Burgerl und Sepperl saßen inzwischen steif und unbeweglich im Wagen. Burgerls Füßchen wollten zuweilen einen Tanz aufführen, aber dann klapperten die schweren Schuhe laut an den Wagensitz und schnell hielt sie wieder still.

Nur flüsternd tauschten die beiden Kinder ihre Vermutungen aus, denn auch in diesem Wagen umgab sie schon Hofluft. Und wer nicht gewohnt ist, diese zu atmen, dem legt sie sich beklemmend auf die Brust.

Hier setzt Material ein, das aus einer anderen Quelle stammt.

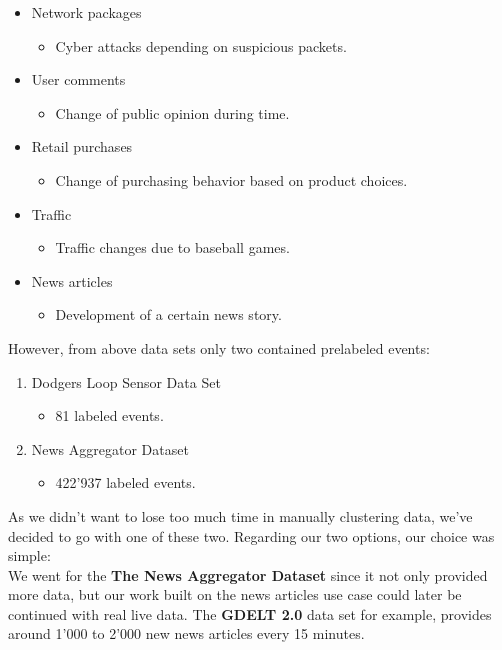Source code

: \begin{itemize}
    \item Network packages
        \begin{itemize}
            \item Cyber attacks depending on suspicious packets.
        \end{itemize}
    \item User comments
        \begin{itemize}
            \item Change of public opinion during time.
        \end{itemize}
    \item Retail purchases
        \begin{itemize}
            \item Change of purchasing behavior based on product choices.
        \end{itemize}
    \item Traffic
        \begin{itemize}
            \item Traffic changes due to baseball games.
        \end{itemize}
    \item News articles
        \begin{itemize}
            \item Development of a certain news story.
        \end{itemize}
\end{itemize}

However, from above data sets only two contained prelabeled events:

\begin{enumerate}
    \item Dodgers Loop Sensor Data Set
        \begin{itemize}
            \item 81 labeled events. %
        \end{itemize}
    \item News Aggregator Dataset
        \begin{itemize}
            \item 422'937 labeled events. %
        \end{itemize}
\end{enumerate}

As we didn't want to lose too much time in manually clustering data, we've decided to go with one of these two.
Regarding our two options, our choice was simple:\\
We went for the \textbf{The News Aggregator Dataset} since it not only provided more data,
but our work built on the news articles use case could later be continued with real live data.
The \textbf{GDELT 2.0} data set for example, provides around 1'000 to 2'000 new news articles every 15 minutes.

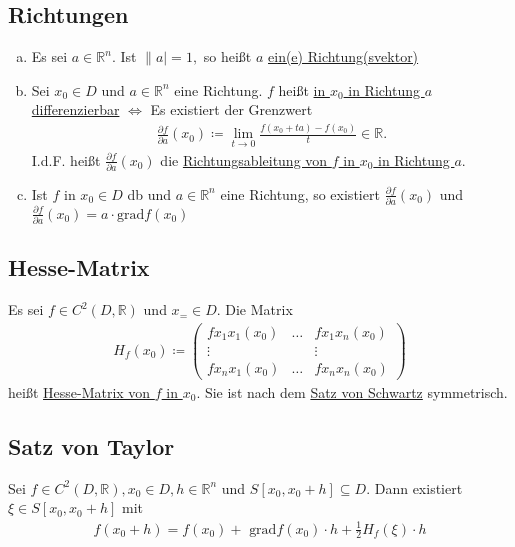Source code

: \subsection{Richtungen}
\begin{enumerate}[a)]
    \item Es sei $a \in \mathbb{R}^n$. Ist $\lVert a \rvert = 1,$ so heißt $a$ \underline{ein(e) Richtung(svektor)}
    \item Sei $x_0 \in D$ und $a \in \mathbb{R}^n$ eine Richtung. $f$ heißt \underline{in $x_0$ in Richtung $a$ differenzierbar} $\Leftrightarrow$ Es existiert der Grenzwert
    \begin{align*}
        \frac{\partial f}{\partial a}(x_0) \coloneqq \lim \limits_{t \to 0} \frac{f(x_0 + ta) -f(x_0)}{t} \in \mathbb{R}.
    \end{align*}
    I.d.F. heißt $\frac{\partial f}{\partial a}(x_0)$ die \underline{Richtungsableitung von $f$ in $x_0$ in Richtung $a$}.
    \item Ist $f$ in $x_0 \in D$ db und $a \in \mathbb{R}^n$ eine Richtung, so existiert $\frac{\partial f}{\partial a}(x_0)$ und 
    $\frac{\partial f}{\partial a}(x_0) = a \cdot \text{grad}f(x_0)$
\end{enumerate}

\subsection{Hesse-Matrix}
Es sei $f \in C^2(D,\mathbb{R})$ und $x_= \in D$. Die Matrix 
\begin{align*}
    H_f(x_0) \coloneqq \begin{pmatrix} f{x_1x_1}(x_0) & \ldots & f{x_1x_n}(x_0) \\ \vdots & & \vdots \\ f{x_nx_1}(x_0) & \ldots & f{x_nx_n}(x_0)\end{pmatrix}
\end{align*}
heißt \underline{Hesse-Matrix von $f$ in $x_0$}. Sie ist nach dem \hyperref[sec: Schwartz]{Satz von Schwartz} symmetrisch.

\subsection{Satz von Taylor}
Sei $f \in C^2(D,\mathbb{R}), x_0 \in D, h \in \mathbb{R}^n$ und $S[x_0,x_0+h] \subseteq D$. Dann existiert $\xi \in S[x_0,x_0+h]$ mit
\begin{align*}
    f(x_0+h) = f(x_0) + \text{ grad}f(x_0) \cdot h + \frac{1}{2} H_f(\xi) \cdot h
\end{align*}

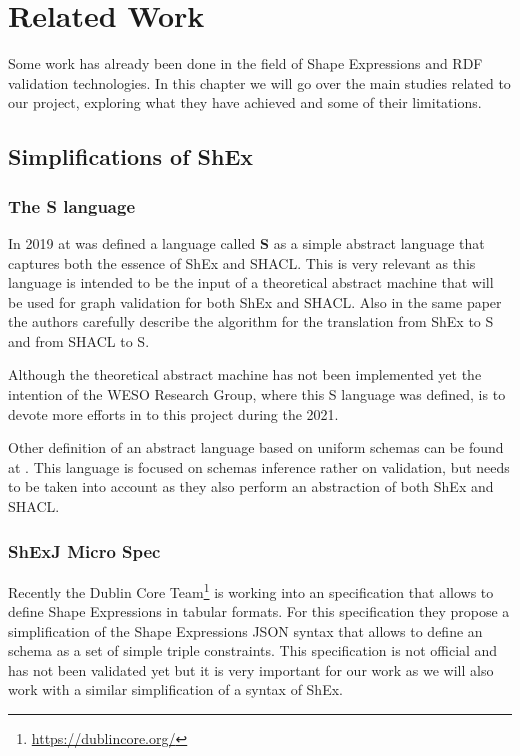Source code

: \chapter{Related Work}
\label{ch:retalted-work}

Some work has already been done in the field of Shape Expressions and RDF validation
technologies. In this chapter we will go over the main studies related to our project,
exploring what they have achieved and some of their limitations.


\section{Simplifications of ShEx}
\label{sec:related-work-simplifications}

\subsection{The \textbf{S} language}

In 2019 at \cite{rdf-challenges} was defined a language called \textbf{S} as a simple abstract
language that captures both the essence of ShEx and SHACL. This is very relevant as this language
is intended to be the input of a theoretical abstract machine that will be used for graph validation
for both ShEx and SHACL. Also in the same paper the authors carefully describe the algorithm for the
translation from ShEx to S and from SHACL to S.

Although the theoretical abstract machine has not been implemented yet the intention of the WESO
Research Group, where this S language was defined, is to devote more efforts in to this project
during the 2021.

Other definition of an abstract language based on uniform schemas can be found at \cite{iovka-auto-shex-shacl}.
This language is focused on schemas inference rather on validation, but needs to be taken
into account as they also perform an abstraction of both ShEx and SHACL.

\subsection{ShExJ Micro Spec}
Recently the Dublin Core Team\footnote{\url{https://dublincore.org/}} is working into an
specification that allows to define Shape Expressions in tabular formats. For this specification
they propose a simplification of the Shape Expressions JSON syntax that allows to define an
schema as a set of simple triple constraints. This specification is not official and has
not been validated yet but it is very important for our work as we will also work with a similar
simplification of a syntax of ShEx.


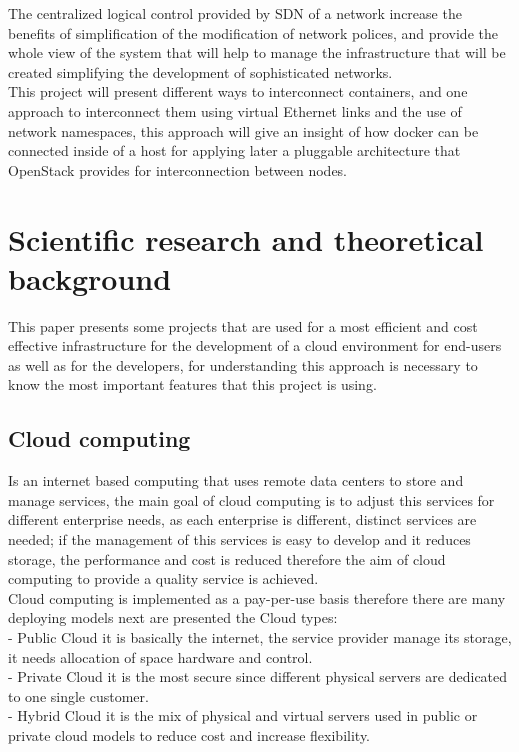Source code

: The centralized logical control provided by SDN of a network increase the benefits of simplification of the modification of network polices, and provide the whole view of the system that will help to manage the infrastructure that will be created simplifying the development of sophisticated networks.\\
 
This project will present different ways to interconnect containers, and one approach to interconnect them using virtual Ethernet links and the use of network namespaces, this approach will give an insight of how docker can be connected inside of a host for applying later a pluggable architecture that OpenStack provides for interconnection between nodes.\\
 
  
\chapter{Scientific research and theoretical background} %

\label{Scientific research and theoretical background}
 
 
This paper presents some projects that are used for a most efficient and cost effective infrastructure for the development of a cloud environment for end-users as well as for the developers, for understanding this approach is necessary to know the most important features that this project is using.\\
 
\section{Cloud computing}
 
Is an internet based computing that uses remote data centers to store and manage services, the main goal of cloud computing is to adjust this services for different enterprise needs, as each enterprise is different, distinct services are needed; if the management of this services is easy to develop and it reduces storage, the performance and cost is reduced therefore the aim of cloud computing to provide a quality service is achieved.\\
 
Cloud computing is implemented as a pay-per-use basis therefore there are many deploying models next are presented the Cloud types:\\
 
- Public Cloud it is basically the internet, the service provider manage its storage, it needs allocation of space hardware and control.\\
- Private Cloud it is the most secure since different physical servers are dedicated to one single customer.\\
- Hybrid Cloud it is the mix of physical and virtual servers used in public or private cloud models to reduce cost and increase flexibility.\\
 
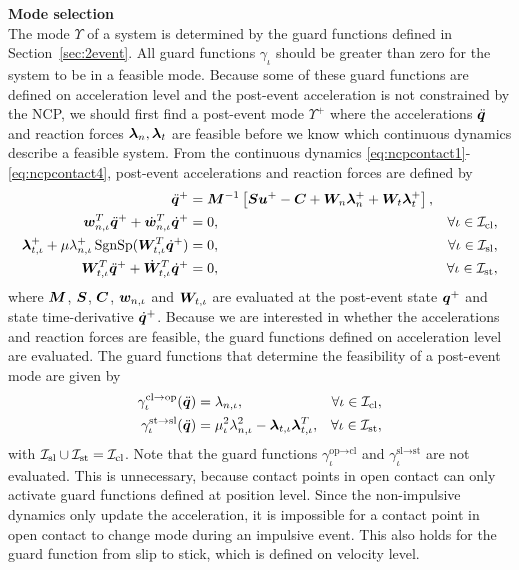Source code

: \documentclass[../DC2017114Bouma.tex]{subfiles}
\begin{document}
\textbf{Mode selection}\\
The mode $\Upsilon$ of a system is determined by the guard functions defined in Section~\ref{sec:2event}. All guard functions $\gamma_\iota$ should be greater than zero for the system to be in a feasible mode. Because some of these guard functions are defined on acceleration level and the post-event acceleration is not constrained by the NCP, we should first find a post-event mode $\Upsilon^+$ where the accelerations $\ddot{{\boldsymbol{q}}}$ and reaction forces $\boldsymbol{\lambda}_{n},\boldsymbol{\lambda}_{t}$ are feasible before we know which continuous dynamics describe a feasible system. From the continuous dynamics \eqref{eq:ncpcontact1}-\eqref{eq:ncpcontact4}, post-event accelerations and reaction forces are defined by
\begin{align}
\ddot{{\boldsymbol{q}}}^+ &= {\boldsymbol{M}}^{-1}\left[{\boldsymbol{S}}{\boldsymbol{u}}^+ - {\boldsymbol{C}} + {\boldsymbol{W}}_{n}\boldsymbol{\lambda}^+_{n} + {\boldsymbol{W}}_{t}\boldsymbol{\lambda}^+_{t}\right], &  \label{eq:2nonimp1}\\
{\boldsymbol{w}}^T_{n,\iota}\ddot{{\boldsymbol{q}}}^+ + \dot{{\boldsymbol{w}}}^T_{n,\iota}\dot{{\boldsymbol{q}}}^+ &= 0, & \forall \iota\in\mathcal{I}_{\text{cl}},\label{eq:2nonimp2}\\
\boldsymbol{\lambda}^+_{t,\iota} + \mu\lambda^+_{n,\iota}\operatorname{\text{SgnSp}}({\boldsymbol{W}}_{t,\iota}^T\dot{{\boldsymbol{q}}}^+) &= 0, & \forall \iota\in\mathcal{I}_{\text{sl}},\label{eq:2nonimp3}\\
{\boldsymbol{W}}^T_{t,\iota}\ddot{{\boldsymbol{q}}}^+ + \dot{{\boldsymbol{W}}}^T_{t,\iota}\dot{{\boldsymbol{q}}}^+ &= 0, & \forall \iota\in\mathcal{I}_{\text{st}},\label{eq:2nonimp4}
\end{align}
where ${\boldsymbol{M}}$, ${\boldsymbol{S}}$, ${\boldsymbol{C}}$, ${\boldsymbol{w}}_{n,\iota}$ and ${\boldsymbol{W}}_{t,\iota}$ are evaluated at the post-event state ${\boldsymbol{q}}^+$ and state time-derivative $\dot{{\boldsymbol{q}}}^+$. Because we are interested in whether the accelerations and reaction forces are feasible, the guard functions defined on acceleration level are evaluated. The guard functions that determine the feasibility of a post-event mode are given by
\begin{align}
\gamma^{\text{cl}\rightarrow\text{op}}_{\iota}(\ddot{{\boldsymbol{q}}}) &= \lambda_{n,\iota}, & \forall \iota\in\mathcal{I}_{\text{cl}},\\
\gamma^{\text{st}\rightarrow\text{sl}}_{\iota}(\ddot{{\boldsymbol{q}}}) &= \mu_{\iota}^2\lambda_{n,\iota}^2 - \boldsymbol{\lambda}_{t,\iota}\boldsymbol{\lambda}_{t,\iota}^T, & \forall \iota\in\mathcal{I}_{\text{st}},
\end{align}
with $\mathcal{I}_{\text{sl}}\cup\mathcal{I}_{\text{st}}=\mathcal{I}_{\text{cl}}$. Note that the guard functions $\gamma_{\iota}^{\text{op}\rightarrow\text{cl}}$ and $\gamma_{\iota}^{\text{sl}\rightarrow\text{st}}$ are not evaluated. This is unnecessary, because contact points in open contact can only activate guard functions defined at position level. Since the non-impulsive dynamics only update the acceleration, it is impossible for a contact point in open contact to change mode during an impulsive event. This also holds for the guard function from slip to stick, which is defined on velocity level.
\end{document}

Aber schön fanden sie diese schnelle Fahrt durch den hellen Sommermorgen doch über die Maßen. Wenn Sepperl immer wieder seiner Befürchtung Worte gab, daß diese Fahrt ins Schloß etwas Uebles bedeuten könne, dann tröstete ihn Burgerl zuversichtlich:

»Wirst schon sehen, Sepperl, dös is von dem lieben, guten Herrn aus'gangen, der neulich bei uns im Giebelstüberl g'schlafen hat. Er hat es mir gar fest versprochen, daß i den Herrn König anschaun soll. Und was so ein fürnehmer Herr verspricht, dös halt er auch g'wiß. I hab' kein bisserl Angst und tu mich nur freuen!«

Sepperl hatte aber alle Mannhaftigkeit eingebüßt und war gar nicht zuversichtlich, daß dieser herrlichen Fahrt noch weitere Genüsse folgen würden. Er dachte wohl bei sich, daß mit großen Herren nicht gut Kirschen essen ist.

So schnell die Fahrt auch ging, dünkte sie den Kindern doch eine Ewigkeit. Aber endlich sahen sie das Schloß vor sich liegen, und sich fest bei den Händen fassend, schauten sie aus den Wagenfenstern zu dem stolzen Gebäude empor.